WORK INSTRUCTIONS:
Leaving out each picture, transcribe the lines of the listing below exactly from the first through the line that contains "lined up. (他在没有找到下一份工作的情况下辞去了他的职位，这是很愚蠢的。)".

RECORD SET:
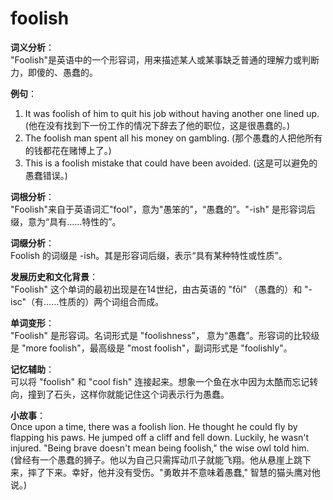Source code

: # foolish

**词义分析**：  
"Foolish"是英语中的一个形容词，用来描述某人或某事缺乏普通的理解力或判断力，即傻的、愚蠢的。

  

**例句**：

  

1.  It was foolish of him to quit his job without having another one lined up. (他在没有找到下一份工作的情况下辞去了他的职位，这是很愚蠢的。)
2.  The foolish man spent all his money on gambling. (那个愚蠢的人把他所有的钱都花在赌博上了。)
3.  This is a foolish mistake that could have been avoided. (这是可以避免的愚蠢错误。)

  

**词根分析**：  
"Foolish"来自于英语词汇"fool"，意为"愚笨的"，“愚蠢的”。"-ish" 是形容词后缀，意为“具有……特性的”。

  

**词缀分析**：  
Foolish 的词缀是 -ish。其是形容词后缀，表示“具有某种特性或性质”。

  

**发展历史和文化背景**：  
"Foolish" 这个单词的最初出现是在14世纪，由古英语的 "fōl" （愚蠢的）和 "-isc"（有……性质的）两个词组合而成。

  

**单词变形**：  
"Foolish" 是形容词。名词形式是 "foolishness"， 意为“愚蠢”。形容词的比较级是 "more foolish"，最高级是 "most foolish"，副词形式是 "foolishly"。

  

**记忆辅助**：  
可以将 "foolish" 和 "cool fish" 连接起来。想象一个鱼在水中因为太酷而忘记转向，撞到了石头，这样你就能记住这个词表示行为愚蠢。

  

**小故事**：  
Once upon a time, there was a foolish lion. He thought he could fly by flapping his paws. He jumped off a cliff and fell down. Luckily, he wasn't injured. "Being brave doesn't mean being foolish," the wise owl told him.  
(曾经有一个愚蠢的狮子。他以为自己只需挥动爪子就能飞翔。他从悬崖上跳下来，摔了下来。幸好，他并没有受伤。"勇敢并不意味着愚蠢," 智慧的猫头鹰对他说。)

EXPECTED ANSWER:
Source code

: # foolish

**词义分析**：  
"Foolish"是英语中的一个形容词，用来描述某人或某事缺乏普通的理解力或判断力，即傻的、愚蠢的。

  

**例句**：

  

1.  It was foolish of him to quit his job without having another one lined up. (他在没有找到下一份工作的情况下辞去了他的职位，这是很愚蠢的。)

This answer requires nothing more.